Nevertheless it makes sense to implement QMetaObject and
QMetaProperty, just in case someone plans to build a kind of dialog
editor with PyQt (in the future, we want to give our customers the
facility to create or modify dialogs or dialog components inside the
application).
    

I have done a lib to insert PyQt Widget as Plugin in QtDesinger with
editable properties (if you interested in this search for qtdesinger or
qwidgetplugin in the mail archive or just ask me). Jim, David and Phil
helped me to see that there is no point in implementing QMetaObject in
PyQt but do a Proxy in C++. The main reason were:
There is little use for those MetaObjects functions from Python space.
Even if you write a dialog editor in PyQt you would use the Qt functions
and they would query the MetaObjects. So even in this case those queries
would come from C++ space.
>From C++ space it looks like every class is a object of one of the
wrapper class even if it only indirectly subclass of a wrapper class. So
from C++ space it seams that e.g. a python object of a QWidget class has
the same class as a object of a python class derived from QWidget. Since
most of the MetaObject stuff is done with statics this would complicate
it further.
Like I said, just ask or look at the archives for more information.

regards
Roland


  
I'm not talking about Designer plugins or about creating new widget classes with PyQt, that can be used in a dialog editor. I'm talking about querying the properties of the existing Qt widget classes.

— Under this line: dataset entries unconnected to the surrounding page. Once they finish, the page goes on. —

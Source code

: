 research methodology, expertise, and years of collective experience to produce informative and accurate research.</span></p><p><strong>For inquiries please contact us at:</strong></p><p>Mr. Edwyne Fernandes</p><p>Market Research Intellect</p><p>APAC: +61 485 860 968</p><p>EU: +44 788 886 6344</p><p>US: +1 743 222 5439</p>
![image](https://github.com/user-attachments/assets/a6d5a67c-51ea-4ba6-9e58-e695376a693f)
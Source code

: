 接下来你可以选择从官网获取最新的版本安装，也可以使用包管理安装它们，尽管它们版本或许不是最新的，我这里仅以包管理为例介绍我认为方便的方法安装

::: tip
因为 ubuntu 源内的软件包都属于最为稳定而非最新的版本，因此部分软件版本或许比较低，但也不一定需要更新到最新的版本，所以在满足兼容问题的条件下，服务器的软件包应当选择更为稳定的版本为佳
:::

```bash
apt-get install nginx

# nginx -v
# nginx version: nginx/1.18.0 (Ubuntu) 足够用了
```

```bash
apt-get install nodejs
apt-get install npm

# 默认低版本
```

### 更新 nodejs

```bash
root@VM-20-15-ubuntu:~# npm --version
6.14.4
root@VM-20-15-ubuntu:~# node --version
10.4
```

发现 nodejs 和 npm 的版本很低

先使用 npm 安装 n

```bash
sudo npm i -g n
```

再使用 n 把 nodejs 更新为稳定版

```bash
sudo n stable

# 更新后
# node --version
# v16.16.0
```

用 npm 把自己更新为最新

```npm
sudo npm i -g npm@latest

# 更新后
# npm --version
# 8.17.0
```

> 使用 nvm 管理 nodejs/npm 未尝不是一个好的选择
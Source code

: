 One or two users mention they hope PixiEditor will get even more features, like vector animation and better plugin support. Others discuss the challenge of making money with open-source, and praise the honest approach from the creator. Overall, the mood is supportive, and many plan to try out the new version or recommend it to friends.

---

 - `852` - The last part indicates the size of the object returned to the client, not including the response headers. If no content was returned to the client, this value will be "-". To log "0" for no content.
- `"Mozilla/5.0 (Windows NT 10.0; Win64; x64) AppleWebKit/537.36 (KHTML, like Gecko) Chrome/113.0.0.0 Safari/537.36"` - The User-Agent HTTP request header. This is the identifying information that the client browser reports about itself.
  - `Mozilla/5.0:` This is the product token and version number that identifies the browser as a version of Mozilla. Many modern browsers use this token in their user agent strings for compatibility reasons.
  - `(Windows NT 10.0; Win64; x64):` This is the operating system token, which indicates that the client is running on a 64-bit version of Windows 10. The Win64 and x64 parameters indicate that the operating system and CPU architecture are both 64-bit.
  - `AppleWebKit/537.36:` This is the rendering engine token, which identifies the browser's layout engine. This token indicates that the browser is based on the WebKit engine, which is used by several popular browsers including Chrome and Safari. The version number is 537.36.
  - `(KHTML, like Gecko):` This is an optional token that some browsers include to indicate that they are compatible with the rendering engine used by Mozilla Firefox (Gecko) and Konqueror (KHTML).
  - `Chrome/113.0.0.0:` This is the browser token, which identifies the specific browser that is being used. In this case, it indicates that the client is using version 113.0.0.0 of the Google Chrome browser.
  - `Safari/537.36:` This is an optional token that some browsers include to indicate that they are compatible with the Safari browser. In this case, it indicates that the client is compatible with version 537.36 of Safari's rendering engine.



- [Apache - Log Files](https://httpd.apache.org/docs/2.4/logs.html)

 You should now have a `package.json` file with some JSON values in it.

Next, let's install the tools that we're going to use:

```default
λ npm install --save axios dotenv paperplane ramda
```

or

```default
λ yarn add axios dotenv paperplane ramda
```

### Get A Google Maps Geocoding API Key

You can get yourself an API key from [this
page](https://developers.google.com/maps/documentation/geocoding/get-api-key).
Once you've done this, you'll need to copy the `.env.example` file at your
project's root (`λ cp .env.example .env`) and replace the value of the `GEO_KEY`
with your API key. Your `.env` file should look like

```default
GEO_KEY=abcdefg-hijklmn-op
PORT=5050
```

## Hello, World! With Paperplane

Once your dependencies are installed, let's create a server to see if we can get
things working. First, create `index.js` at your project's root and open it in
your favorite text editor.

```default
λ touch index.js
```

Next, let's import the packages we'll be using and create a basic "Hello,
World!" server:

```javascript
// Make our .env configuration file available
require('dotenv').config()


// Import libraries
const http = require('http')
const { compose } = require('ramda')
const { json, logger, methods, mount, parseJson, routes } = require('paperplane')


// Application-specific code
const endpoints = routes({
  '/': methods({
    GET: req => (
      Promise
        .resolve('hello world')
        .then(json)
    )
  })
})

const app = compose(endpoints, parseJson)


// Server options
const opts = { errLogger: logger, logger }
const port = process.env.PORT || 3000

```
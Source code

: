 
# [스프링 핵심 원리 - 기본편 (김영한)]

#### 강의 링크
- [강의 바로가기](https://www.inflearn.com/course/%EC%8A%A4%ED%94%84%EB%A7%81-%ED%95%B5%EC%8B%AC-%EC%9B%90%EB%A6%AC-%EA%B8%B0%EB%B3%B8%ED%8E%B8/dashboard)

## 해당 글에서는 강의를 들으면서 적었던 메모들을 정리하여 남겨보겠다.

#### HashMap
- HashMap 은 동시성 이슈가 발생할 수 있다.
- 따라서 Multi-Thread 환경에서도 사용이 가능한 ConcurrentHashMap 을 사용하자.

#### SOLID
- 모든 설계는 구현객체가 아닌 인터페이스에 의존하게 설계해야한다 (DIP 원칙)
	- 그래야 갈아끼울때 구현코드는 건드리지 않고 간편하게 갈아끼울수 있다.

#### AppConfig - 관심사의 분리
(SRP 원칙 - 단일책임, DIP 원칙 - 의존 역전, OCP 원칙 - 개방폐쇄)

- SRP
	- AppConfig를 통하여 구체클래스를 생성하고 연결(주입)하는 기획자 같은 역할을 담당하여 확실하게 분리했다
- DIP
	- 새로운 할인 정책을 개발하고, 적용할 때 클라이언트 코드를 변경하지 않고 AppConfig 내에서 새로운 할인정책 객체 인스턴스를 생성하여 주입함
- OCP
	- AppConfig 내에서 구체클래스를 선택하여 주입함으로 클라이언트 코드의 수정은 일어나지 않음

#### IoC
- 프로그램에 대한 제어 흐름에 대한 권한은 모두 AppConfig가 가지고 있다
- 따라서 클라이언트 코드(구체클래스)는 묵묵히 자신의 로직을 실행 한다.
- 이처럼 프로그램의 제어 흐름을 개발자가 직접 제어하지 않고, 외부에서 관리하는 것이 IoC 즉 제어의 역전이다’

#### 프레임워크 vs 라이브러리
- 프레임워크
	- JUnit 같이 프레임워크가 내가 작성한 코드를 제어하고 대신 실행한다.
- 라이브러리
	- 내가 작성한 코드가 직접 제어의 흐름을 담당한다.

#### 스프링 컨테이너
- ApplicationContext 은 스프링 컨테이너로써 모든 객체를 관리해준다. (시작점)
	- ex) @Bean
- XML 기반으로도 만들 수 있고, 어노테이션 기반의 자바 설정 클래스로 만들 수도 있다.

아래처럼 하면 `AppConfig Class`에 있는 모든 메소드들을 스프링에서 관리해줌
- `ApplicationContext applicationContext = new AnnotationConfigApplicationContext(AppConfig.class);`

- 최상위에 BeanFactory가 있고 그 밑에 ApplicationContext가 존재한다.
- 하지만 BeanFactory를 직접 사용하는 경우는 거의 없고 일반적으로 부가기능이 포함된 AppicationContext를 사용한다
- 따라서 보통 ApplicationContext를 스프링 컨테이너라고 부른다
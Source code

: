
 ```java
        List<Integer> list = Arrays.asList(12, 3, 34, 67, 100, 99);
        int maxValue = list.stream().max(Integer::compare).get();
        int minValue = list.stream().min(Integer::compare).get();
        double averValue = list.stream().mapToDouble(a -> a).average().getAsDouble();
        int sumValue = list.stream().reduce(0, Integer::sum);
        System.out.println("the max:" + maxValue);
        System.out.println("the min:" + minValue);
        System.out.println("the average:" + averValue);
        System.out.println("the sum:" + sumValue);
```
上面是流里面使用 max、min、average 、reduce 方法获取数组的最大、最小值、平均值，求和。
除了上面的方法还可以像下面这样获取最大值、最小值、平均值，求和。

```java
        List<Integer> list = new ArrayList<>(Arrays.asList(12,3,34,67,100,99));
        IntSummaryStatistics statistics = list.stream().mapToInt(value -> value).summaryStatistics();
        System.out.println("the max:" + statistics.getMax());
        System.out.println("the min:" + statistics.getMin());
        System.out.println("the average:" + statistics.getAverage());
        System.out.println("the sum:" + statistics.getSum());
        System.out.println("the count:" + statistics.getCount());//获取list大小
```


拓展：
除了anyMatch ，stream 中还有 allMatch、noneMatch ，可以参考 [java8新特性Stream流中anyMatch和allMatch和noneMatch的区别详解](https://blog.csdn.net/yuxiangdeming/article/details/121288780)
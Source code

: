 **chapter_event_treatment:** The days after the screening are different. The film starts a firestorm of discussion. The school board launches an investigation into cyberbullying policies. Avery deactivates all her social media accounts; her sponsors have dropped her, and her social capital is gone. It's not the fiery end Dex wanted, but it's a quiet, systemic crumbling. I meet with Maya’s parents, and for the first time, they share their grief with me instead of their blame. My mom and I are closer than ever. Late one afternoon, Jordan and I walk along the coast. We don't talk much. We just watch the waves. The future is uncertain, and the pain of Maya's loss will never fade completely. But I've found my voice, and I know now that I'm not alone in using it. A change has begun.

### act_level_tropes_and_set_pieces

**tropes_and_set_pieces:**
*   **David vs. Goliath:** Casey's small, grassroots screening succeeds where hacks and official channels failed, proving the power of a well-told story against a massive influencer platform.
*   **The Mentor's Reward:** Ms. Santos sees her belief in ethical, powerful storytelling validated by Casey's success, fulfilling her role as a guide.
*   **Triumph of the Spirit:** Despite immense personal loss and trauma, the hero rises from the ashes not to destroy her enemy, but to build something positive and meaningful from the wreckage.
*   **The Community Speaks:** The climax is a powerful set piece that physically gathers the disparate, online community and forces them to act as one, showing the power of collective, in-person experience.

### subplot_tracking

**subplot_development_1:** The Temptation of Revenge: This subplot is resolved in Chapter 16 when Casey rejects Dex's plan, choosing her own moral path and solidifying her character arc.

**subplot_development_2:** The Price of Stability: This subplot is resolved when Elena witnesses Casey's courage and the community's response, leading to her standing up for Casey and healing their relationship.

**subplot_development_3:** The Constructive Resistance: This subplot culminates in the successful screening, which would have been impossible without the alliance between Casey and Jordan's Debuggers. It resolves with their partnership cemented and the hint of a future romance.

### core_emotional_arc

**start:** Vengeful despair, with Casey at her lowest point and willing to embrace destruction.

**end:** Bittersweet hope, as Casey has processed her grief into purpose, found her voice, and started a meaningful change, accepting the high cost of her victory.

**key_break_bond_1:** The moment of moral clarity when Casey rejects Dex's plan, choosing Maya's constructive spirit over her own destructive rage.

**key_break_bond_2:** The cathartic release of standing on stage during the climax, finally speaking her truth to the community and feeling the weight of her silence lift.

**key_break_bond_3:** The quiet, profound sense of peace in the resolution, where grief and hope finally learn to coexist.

If I would build a dialog editor, creating widgets would be done in the following way:
1.) The user selects a Qt widget class from a toolbox.
2.) The dialog editior creates an instance of that widget class and places it into the dialog window.
3.) The dialog editor sets up a property editor to modify the properties of that widget instance.

In C++, I can use QObject::metaObject() to get the QMetaObject of the widget.
Then I can do QMetaObject::numProperties() to get the number of properties and in a loop QMetaObject::property() to get all QMetaProperty instances.
The QMetaProperty instances have all the necessary informations, needed to set up a property editor.
This will work for most of the Qt widget classes, only a few widget classes may need special handling.
In PyQt, I can't do this, because the above classes and methods are not implemented. The only way to manage this in PyQt, is to write a huge amount of code for every widget class, to set up a property editor for that widget class. Another disadvantage of doing it this way is that with every new Qt release, the property definitions of a widget class may have changed, so the code does not work any longer.